Le présentateur, avec deux programmes à la grille qui représentent 7,5% du budget total de la CRTVG, a ironisé sur le fait que le gouvernement "collecte pour payer Broncano". Proche de plusieurs conseillers de la Xunta, il a lancé la pré-campagne de Rueda dès sa "nuit" et a retardé le début d'un spectacle parce que le président de la Xunta n'était pas encore arrivé
Indignation contre TVG et son présentateur vedette : « Ils récoltent des fonds pour payer Broncano »
Depuis que TVE a annoncé son intention de recruter David Broncano, les attaques contre le présentateur se sont multipliées dans les médias et dans la sphère politique de droite. Pablo Motos, Susanna Griso, Ana Rosa et même Alberto Núñez Feijóo et Isabel Díaz Ayuso ont désigné Pedro Sánchez - au Congrès des députés et à l'Assemblée de Madrid - comme la main qui a secoué une signature qui a « hypothéqué » l'entreprise et avec laquelle « la loi ALS pourrait être financée. Le dernier, arrivé avec plusieurs semaines de retard dans la polémique, était le présentateur vedette de TVG, Roberto Vilar. Dans l'un des gags du début de la saison de Land Rober, il a plaisanté en disant que le gouvernement se consacrait "à collecter de l'argent pour payer Broncano". Des deux heures d'émission, c'est le moment choisi par la télévision régionale pour promouvoir son retour sur les réseaux sociaux. Y aurait-il une véritable raison de tant de critiques si Broncano était proche de plusieurs ministres, emmenait Sánchez à son programme pour une séance de bain et de massage avant la campagne, ou retardait un spectacle jusqu'à ce que le directeur général ait pris place dans le public ? Parce que c'est à cela, à l'échelle galicienne, que Vilar se consacre.

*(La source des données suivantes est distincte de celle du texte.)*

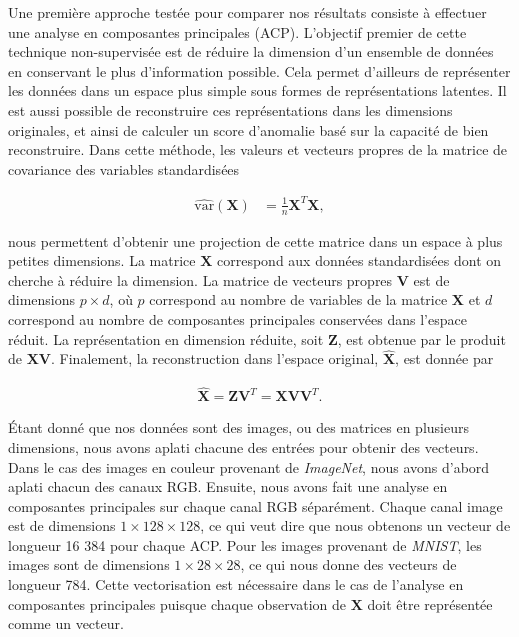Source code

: Une première approche testée pour comparer nos résultats consiste à effectuer une analyse en composantes principales (ACP). L'objectif premier de cette technique non-supervisée est de réduire la dimension d'un ensemble de données en conservant le plus d'information possible. Cela permet d'ailleurs de représenter les données dans un espace plus simple sous formes de représentations latentes. Il est aussi possible de reconstruire ces représentations dans les dimensions originales, et ainsi de calculer un score d'anomalie basé sur la capacité de bien reconstruire. Dans cette méthode, les valeurs et vecteurs propres de la matrice de covariance des variables standardisées 

\begin{equation} \label{eq1}
	\begin{split}
		\hat{\text{var}}(\mathbf{X}) & = \frac{1}{n}\mathbf{X}^{T}\mathbf{X},
	\end{split}
\end{equation}


nous permettent d'obtenir une projection de cette matrice dans un espace à plus petites dimensions. La matrice $\mathbf{X}$ correspond aux données standardisées dont on cherche à réduire la dimension. La matrice de vecteurs propres $\mathbf{V}$ est de dimensions $p \times d$, où $p$ correspond au nombre de variables de la matrice $\mathbf{X}$ et $d$ correspond au nombre de composantes principales conservées dans l'espace réduit. La représentation en dimension réduite, soit $\mathbf{Z}$, est obtenue par le produit de $\mathbf{X}\mathbf{\mathbf{V}}$. Finalement, la reconstruction dans l'espace original, $\hat{\mathbf{X}}$, est donnée par

\begin{gather*}
	\hat{\mathbf{X}} = \mathbf{Z}\mathbf{V}^{T}=\mathbf{X}\mathbf{V}\mathbf{V}^{T}.
\end{gather*}

Étant donné que nos données sont des images, ou des matrices en plusieurs dimensions, nous avons aplati chacune des entrées pour obtenir des vecteurs. Dans le cas des images en couleur provenant de \textit{ImageNet}, nous avons d'abord aplati chacun des canaux RGB. Ensuite, nous avons fait une analyse en composantes principales sur chaque canal RGB séparément. Chaque canal image est de dimensions $1 \times 128 \times 128$, ce qui veut dire que nous obtenons un vecteur de longueur 16 384 pour chaque ACP. Pour les images provenant de \textit{MNIST}, les images sont de dimensions $1 \times 28 \times 28$, ce qui nous donne des vecteurs de longueur 784. Cette vectorisation est nécessaire dans le cas de l'analyse en composantes principales puisque chaque observation de $\mathbf{X}$ doit être représentée comme un vecteur.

Ce comédien devenu communicateur a longtemps détenu le titre de présentateur emblématique de la télévision régionale, au-dessus du légendaire Xosé Ramón Gayoso. Depuis janvier 2020, il est compatible avec le magazine de l'après-midi Quen anda aí ? avec son jeudi soir, Land Rober, diffusé depuis 2015 après une première étape (2009-2011) qui s'est terminée lorsque le présentateur a été signé par Mediaset, dans l'un de ses deux "échecs lamentables" - les citations sont les siennes - dans la tentative de prendre pied à la télévision d'État.
Par rapport aux 14 mil...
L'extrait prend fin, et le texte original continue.